For those who might find this a strange assortment of titles – and/or for those who are wondering what on earth PAT CONROY MONTH! 2013 is – I’ll provide a bit of background information. Last year, it came to our attention that the city of Tulsa, Oklahoma had named September 21, 2012 as “Pat Conroy Day.” We thought it would be nice to honor Mr. Conroy here on Postcards from Purgatory as well – for reasons I will later explain – and we thought that limiting our homage to a single day would be a bit limiting. So last year we declared September to be PAT CONROY MONTH! Jill read My Reading Life and reread The Lords of Discipline. I read The Pat Conroy Cookbook: Recipes and Stories from my Life and reread The Water is Wide, My Losing Season, and Beach Music.
September of 2012 feels like a long time ago. I was living in Massachusetts. I was working only one or two days a week, still in stasis after quitting my job the previous spring and before moving to San Francisco in December. I spent long hours every day reading books, reviewing books, and procrastinating the process of writing books. Jill and I had only been bookbloggers for a few months, and working on this blog was just so much freaking fun. Just a warning: if I told you about this blog back in the summer or fall of 2012 and you didn’t read it, I probably hate you.

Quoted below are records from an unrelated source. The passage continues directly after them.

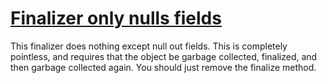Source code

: # [Finalizer only nulls fields](https://spotbugs.readthedocs.io/en/latest/bugDescriptions.html#FI_FINALIZER_ONLY_NULLS_FIELDS)

 This finalizer does nothing except null out fields. This is completely pointless, and requires that
the object be garbage collected, finalized, and then garbage collected again. You should just remove the finalize
method.
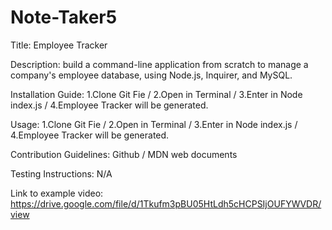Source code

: # Note-Taker5

Title: Employee Tracker

Description: build a command-line application from scratch to manage a company's employee database, using Node.js, Inquirer, and MySQL.

Installation Guide: 1.Clone Git Fie / 2.Open in Terminal / 3.Enter in Node index.js / 4.Employee Tracker will be generated.

Usage: 1.Clone Git Fie / 2.Open in Terminal / 3.Enter in Node index.js / 4.Employee Tracker will be generated.

Contribution Guidelines: Github / MDN web documents

Testing Instructions: N/A

Link to example video: https://drive.google.com/file/d/1Tkufm3pBU05HtLdh5cHCPSIjOUFYWVDR/view

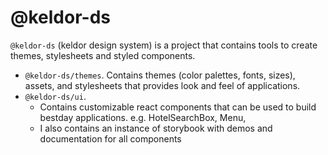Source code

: # @keldor-ds

`@keldor-ds` (keldor design system) is a project that contains tools to create themes, stylesheets and styled components.


- `@keldor-ds/themes`. Contains themes (color palettes, fonts, sizes), assets, and stylesheets that provides look and feel 
of applications.
- `@keldor-ds/ui`. 
    - Contains customizable react components that can be used to build bestday applications. e.g. HotelSearchBox, Menu, 
    - I also contains an instance of storybook with demos and documentation for all components
    

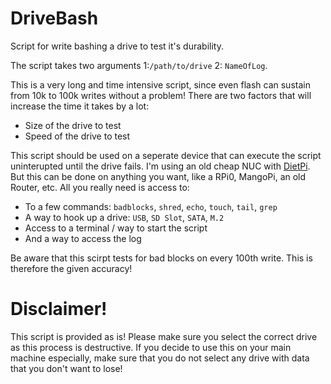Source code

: # DriveBash
Script for write bashing a drive to test it's durability.

The script takes two arguments 1:`/path/to/drive` 2: `NameOfLog`.

This is a very long and time intensive script, since even flash can sustain from 10k to 100k writes without a problem!
There are two factors that will increase the time it takes by a lot:
- Size of the drive to test
- Speed of the drive to test

This script should be used on a seperate device that can execute the script uninterupted until the drive fails.
I'm using an old cheap NUC with [DietPi](https://dietpi.com/). But this can be done on anything you want, like a RPi0, MangoPi, an old Router, etc.
All you really need is access to:
- To a few commands: `badblocks`, `shred`, `echo`, `touch`, `tail`, `grep`
- A way to hook up a drive: `USB`, `SD Slot`, `SATA`, `M.2`
- Access to a terminal / way to start the script
- And a way to access the log

Be aware that this scirpt tests for bad blocks on every 100th write. This is therefore the given accuracy!

# Disclaimer!
This script is provided as is! Please make sure you select the correct drive as this process is destructive. If you decide to use this on your main machine especially, make sure that you do not select any drive with data that you don't want to lose!
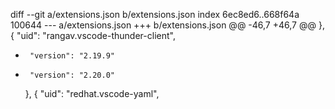 diff --git a/extensions.json b/extensions.json
index 6ec8ed6..668f64a 100644
--- a/extensions.json
+++ b/extensions.json
@@ -46,7 +46,7 @@
     },
     {
       "uid": "rangav.vscode-thunder-client",
-      "version": "2.19.9"
+      "version": "2.20.0"
     },
     {
       "uid": "redhat.vscode-yaml",
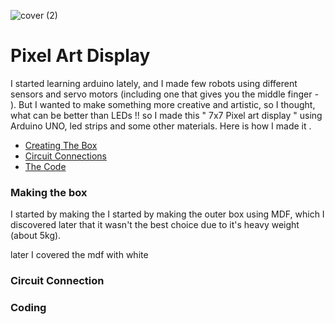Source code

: ![cover (2)](https://user-images.githubusercontent.com/99819306/173768834-51e00b35-c3e0-44b7-a8fc-ce9b9091cb4f.jpg)

# Pixel Art Display

I started learning arduino lately, and I made few robots using different sensors and servo motors (including one that gives you the middle finger *-* ). But I wanted to make something more creative and artistic, so I thought, what can be better than LEDs !!
so I made this " 7x7 Pixel art display " using Arduino UNO, led strips and some other materials. 
Here is how I made it .  
  
- [Creating The Box](#making-the-box)  
- [Circuit Connections](#circuit-connection)  
- [The Code](#coding)




### Making the box

I started by making the 
I started by making the outer box using MDF, which I discovered later that it wasn't the best choice due to it's heavy weight (about 5kg).

later I covered the mdf with white















### Circuit Connection
















### Coding



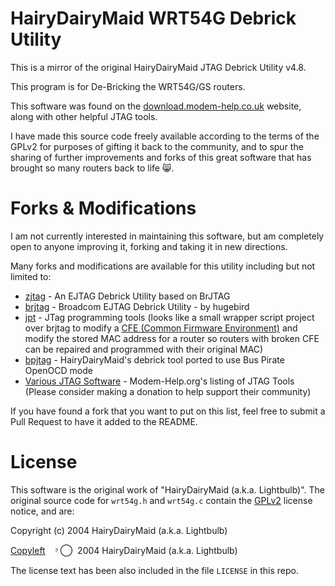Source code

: HairyDairyMaid WRT54G Debrick Utility
=====================================

This is a mirror of the original HairyDairyMaid JTAG Debrick Utility v4.8.

This program is for De-Bricking the WRT54G/GS routers.

This software was found on the [download.modem-help.co.uk][1] website, along with other helpful JTAG tools.

I have made this source code freely available according to the terms of the GPLv2 
for purposes of gifting it back to the community, and to spur the sharing of further improvements and 
forks of this great software that has brought so many routers back to life :smile_cat:.

Forks & Modifications
=====================

I am not currently interested in maintaining this software, but am completely open to anyone improving it,
forking and taking it in new directions.

Many forks and modifications are available for this utility including but not limited to:

 - [zjtag][4] - An EJTAG Debrick Utility based on BrJTAG
 - [brjtag][5] - Broadcom EJTAG Debrick Utility - by hugebird
 - [jpt][6] - JTag programming tools (looks like a small wrapper script project over brjtag to modify a [CFE (Common Firmware Environment)][7] and modify the stored MAC address for a router so routers with broken CFE can be repaired and programmed with their original MAC)
 - [bpjtag][8] - HairyDairyMaid's debrick tool ported to use Bus Pirate OpenOCD mode
 - [Various JTAG Software][9] - Modem-Help.org's listing of JTAG Tools (Please consider making a donation to help support their community)


If you have found a fork that you want to put on this list, feel free to submit a Pull Request to have it added to the README.

License
=======

This software is the original work of "HairyDairyMaid (a.k.a. Lightbulb)".  The original source code for `wrt54g.h` and `wrt54g.c`
contain the [GPLv2][2] license notice, and are:

Copyright (c) 2004 HairyDairyMaid (a.k.a. Lightbulb)

[Copyleft][3] &nbsp;&nbsp; ᵓ ⃝  &nbsp;2004 HairyDairyMaid (a.k.a. Lightbulb)

The license text has been also included in the file `LICENSE` in this repo.

[1]: http://download.modem-help.co.uk/utilities/JTAG/Software/
[2]: http://choosealicense.com/licenses/gpl-2.0/
[3]: http://en.wikipedia.org/wiki/Copyleft
[4]: https://github.com/zoobab/zjtag "EJTAG Debrick Utility based on BrJTAG"
[5]: http://www.codeforge.com/article/211104
[6]: https://github.com/beoran/jpt
[7]: http://www.tiaowiki.com/w/Debrick_Routers_Using_JTAG_Cable#Common_Firmware_Environment_.28CFE.29
[8]: https://github.com/notch/bpjtag
[9]: http://download.modem-help.co.uk/utilities/JTAG/Software/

So where am I now? I moved to San Francisco in December. In January I started one part-time job. In March I started another. I spent most of the summer working six or seven days a week, usually for eight or more hours a day. And you know what? My migraines didn’t come back. I didn’t stop sleeping. I made some average mistakes, but as far as I know these mistakes haven’t prompted anyone to hate me. I am resurfacing. I don’t know what it means yet. I don’t know where I’ll be and what my life will look like when PAT CONROY MONTH! rolls around again in 2014, but I like this silly ritual we have. I like the idea of setting a month aside – a month that, of course, used to have a very different meaning for me back when I was teaching high school – to honor that side of ourselves that secretly loves excess and pathos and melodrama and overwrought extended metaphors involving tides.
In the summer of 1991, I discovered both Pat Conroy and John Irving – through movies. The movie adaptation of The World According to Garp played nearly nonstop for a couple of weeks during a free promotional trial of a new cable movie channel. I watched it three or four times before heading out to the now-defunct Sunset Bookstore for a nasty old battered paperback copy of the novel. I didn’t quite know what to make of the fifty-page novella-within-the-novel, but mostly I loved it. When I finished it, I headed back to the bookstore for nasty, beat-up copies of The Cider House Rules, The Hotel New Hampshire, and – my favorite – A Prayer for Owen Meany.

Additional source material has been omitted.